**WHAT TO PRODUCE**
Look through the listing for the word "Three". Copy each line that has it.

[SUPPLIED RECORDS Boundary: Start]

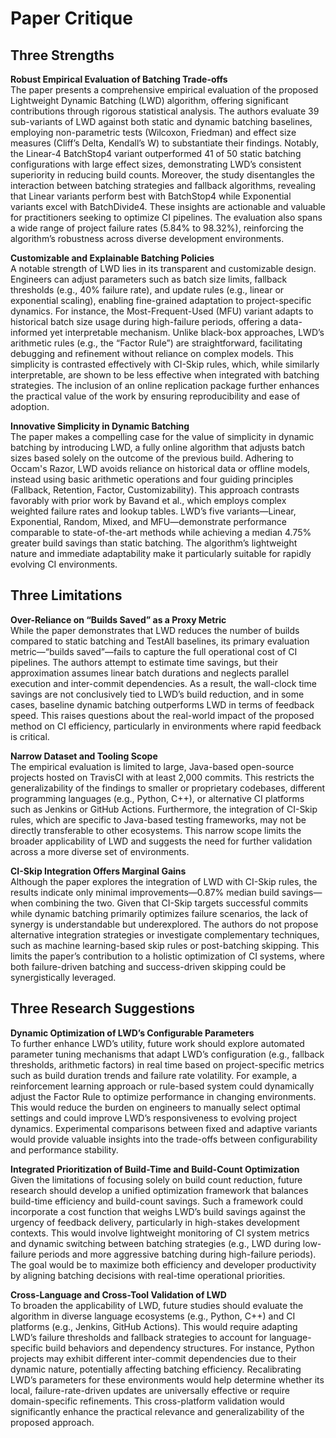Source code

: # Paper Critique

## Three Strengths

**Robust Empirical Evaluation of Batching Trade-offs**  
The paper presents a comprehensive empirical evaluation of the proposed Lightweight Dynamic Batching (LWD) algorithm, offering significant contributions through rigorous statistical analysis. The authors evaluate 39 sub-variants of LWD against both static and dynamic batching baselines, employing non-parametric tests (Wilcoxon, Friedman) and effect size measures (Cliff’s Delta, Kendall’s W) to substantiate their findings. Notably, the Linear-4 BatchStop4 variant outperformed 41 of 50 static batching configurations with large effect sizes, demonstrating LWD’s consistent superiority in reducing build counts. Moreover, the study disentangles the interaction between batching strategies and fallback algorithms, revealing that Linear variants perform best with BatchStop4 while Exponential variants excel with BatchDivide4. These insights are actionable and valuable for practitioners seeking to optimize CI pipelines. The evaluation also spans a wide range of project failure rates (5.84% to 98.32%), reinforcing the algorithm’s robustness across diverse development environments.

**Customizable and Explainable Batching Policies**  
A notable strength of LWD lies in its transparent and customizable design. Engineers can adjust parameters such as batch size limits, fallback thresholds (e.g., 40% failure rate), and update rules (e.g., linear or exponential scaling), enabling fine-grained adaptation to project-specific dynamics. For instance, the Most-Frequent-Used (MFU) variant adapts to historical batch size usage during high-failure periods, offering a data-informed yet interpretable mechanism. Unlike black-box approaches, LWD’s arithmetic rules (e.g., the “Factor Rule”) are straightforward, facilitating debugging and refinement without reliance on complex models. This simplicity is contrasted effectively with CI-Skip rules, which, while similarly interpretable, are shown to be less effective when integrated with batching strategies. The inclusion of an online replication package further enhances the practical value of the work by ensuring reproducibility and ease of adoption.

**Innovative Simplicity in Dynamic Batching**  
The paper makes a compelling case for the value of simplicity in dynamic batching by introducing LWD, a fully online algorithm that adjusts batch sizes based solely on the outcome of the previous build. Adhering to Occam's Razor, LWD avoids reliance on historical data or offline models, instead using basic arithmetic operations and four guiding principles (Fallback, Retention, Factor, Customizability). This approach contrasts favorably with prior work by Bavand et al., which employs complex weighted failure rates and lookup tables. LWD’s five variants—Linear, Exponential, Random, Mixed, and MFU—demonstrate performance comparable to state-of-the-art methods while achieving a median 4.75% greater build savings than static batching. The algorithm’s lightweight nature and immediate adaptability make it particularly suitable for rapidly evolving CI environments.

## Three Limitations

**Over-Reliance on “Builds Saved” as a Proxy Metric**  
While the paper demonstrates that LWD reduces the number of builds compared to static batching and TestAll baselines, its primary evaluation metric—“builds saved”—fails to capture the full operational cost of CI pipelines. The authors attempt to estimate time savings, but their approximation assumes linear batch durations and neglects parallel execution and inter-commit dependencies. As a result, the wall-clock time savings are not conclusively tied to LWD’s build reduction, and in some cases, baseline dynamic batching outperforms LWD in terms of feedback speed. This raises questions about the real-world impact of the proposed method on CI efficiency, particularly in environments where rapid feedback is critical.

**Narrow Dataset and Tooling Scope**  
The empirical evaluation is limited to large, Java-based open-source projects hosted on TravisCI with at least 2,000 commits. This restricts the generalizability of the findings to smaller or proprietary codebases, different programming languages (e.g., Python, C++), or alternative CI platforms such as Jenkins or GitHub Actions. Furthermore, the integration of CI-Skip rules, which are specific to Java-based testing frameworks, may not be directly transferable to other ecosystems. This narrow scope limits the broader applicability of LWD and suggests the need for further validation across a more diverse set of environments.

**CI-Skip Integration Offers Marginal Gains**  
Although the paper explores the integration of LWD with CI-Skip rules, the results indicate only minimal improvements—0.87% median build savings—when combining the two. Given that CI-Skip targets successful commits while dynamic batching primarily optimizes failure scenarios, the lack of synergy is understandable but underexplored. The authors do not propose alternative integration strategies or investigate complementary techniques, such as machine learning-based skip rules or post-batching skipping. This limits the paper’s contribution to a holistic optimization of CI systems, where both failure-driven batching and success-driven skipping could be synergistically leveraged.

## Three Research Suggestions

**Dynamic Optimization of LWD’s Configurable Parameters**  
To further enhance LWD’s utility, future work should explore automated parameter tuning mechanisms that adapt LWD’s configuration (e.g., fallback thresholds, arithmetic factors) in real time based on project-specific metrics such as build duration trends and failure rate volatility. For example, a reinforcement learning approach or rule-based system could dynamically adjust the Factor Rule to optimize performance in changing environments. This would reduce the burden on engineers to manually select optimal settings and could improve LWD’s responsiveness to evolving project dynamics. Experimental comparisons between fixed and adaptive variants would provide valuable insights into the trade-offs between configurability and performance stability.

**Integrated Prioritization of Build-Time and Build-Count Optimization**  
Given the limitations of focusing solely on build count reduction, future research should develop a unified optimization framework that balances build-time efficiency and build-count savings. Such a framework could incorporate a cost function that weighs LWD’s build savings against the urgency of feedback delivery, particularly in high-stakes development contexts. This would involve lightweight monitoring of CI system metrics and dynamic switching between batching strategies (e.g., LWD during low-failure periods and more aggressive batching during high-failure periods). The goal would be to maximize both efficiency and developer productivity by aligning batching decisions with real-time operational priorities.

**Cross-Language and Cross-Tool Validation of LWD**  
To broaden the applicability of LWD, future studies should evaluate the algorithm in diverse language ecosystems (e.g., Python, C++) and CI platforms (e.g., Jenkins, GitHub Actions). This would require adapting LWD’s failure thresholds and fallback strategies to account for language-specific build behaviors and dependency structures. For instance, Python projects may exhibit different inter-commit dependencies due to their dynamic nature, potentially affecting batching efficiency. Recalibrating LWD’s parameters for these environments would help determine whether its local, failure-rate-driven updates are universally effective or require domain-specific refinements. This cross-platform validation would significantly enhance the practical relevance and generalizability of the proposed approach.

[SUPPLIED RECORDS Boundary: End]

**RESPONSE TO THIS TASK**
## Three Strengths
## Three Limitations
## Three Research Suggestions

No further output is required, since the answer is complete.